On 16 December, the House considered the case of James Noble, who had abused them, and Bodurda’s advice, following Sir John Reynolds’ pronouncement that Noble’s offence was ‘civil blasphemy’, was first to vote the words to be scandalous (after a precedent from James I’s reign) and then sentence Noble at the bar of the House. Bodurda’s advice was followed by the vote, but the Speaker said that sentencing at the bar in such a case was not usual.43Burton's Diary, i. 149-50. Perhaps unusually for one who was a supporter of conservative orthodoxy in religion, Bodurda opposed the second reading of the bill to provide for the ministry at Northampton (17 Dec.), arguing that the English clergy ‘had never so large a maintenance ... as they have at this day’, so deserved no extra tax imposition.44Burton's Diary, i. 160.

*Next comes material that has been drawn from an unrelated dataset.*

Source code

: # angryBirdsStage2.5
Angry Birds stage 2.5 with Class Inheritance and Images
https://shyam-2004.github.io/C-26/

During the winter, Bodurda also paid great attention to petitions before the House. The London petition which sought to limit the freedom of the City to ratepayers was opposed by him (19 Dec.), as ‘they would have strangers bear the burden’.45Burton's Diary, i. 177. Named to the committee on this petition, he moved that a fellow critic of it, Denis Bond, should join them.46CJ vii. 470b; Burton's Diary, i. 179. Another petition that exercised him was that of the cuckolded Edward Scot of Scot’s Hall (22 Dec.): ‘I hear he is a very weak man, and under some restraint’. Again named to the committee, he and John Carter fell out with their chairman, Thomas Bampfylde, who was ‘very sick of it’, on 10 Jan. following, they being ‘much for the lady, but the greater part against her’.47CJ vii. 473a; Burton's Diary, i.206, 334. The North Riding petition against delinquents, (23 Dec. 1656), found Bodurda in unison with the councillor, Colonel William Sydenham in deprecating its tendency ‘to discourage assessments, and to encourage others to petition for the taking off of assessments’. Here again, Bodurda was at odds with Bampfylde.48Burton's Diary, i. 209. He was one of seven who favoured the clothworkers in their petition against the merchants (23 Dec.), in a minority by two votes.49Burton's Diary, i. 221.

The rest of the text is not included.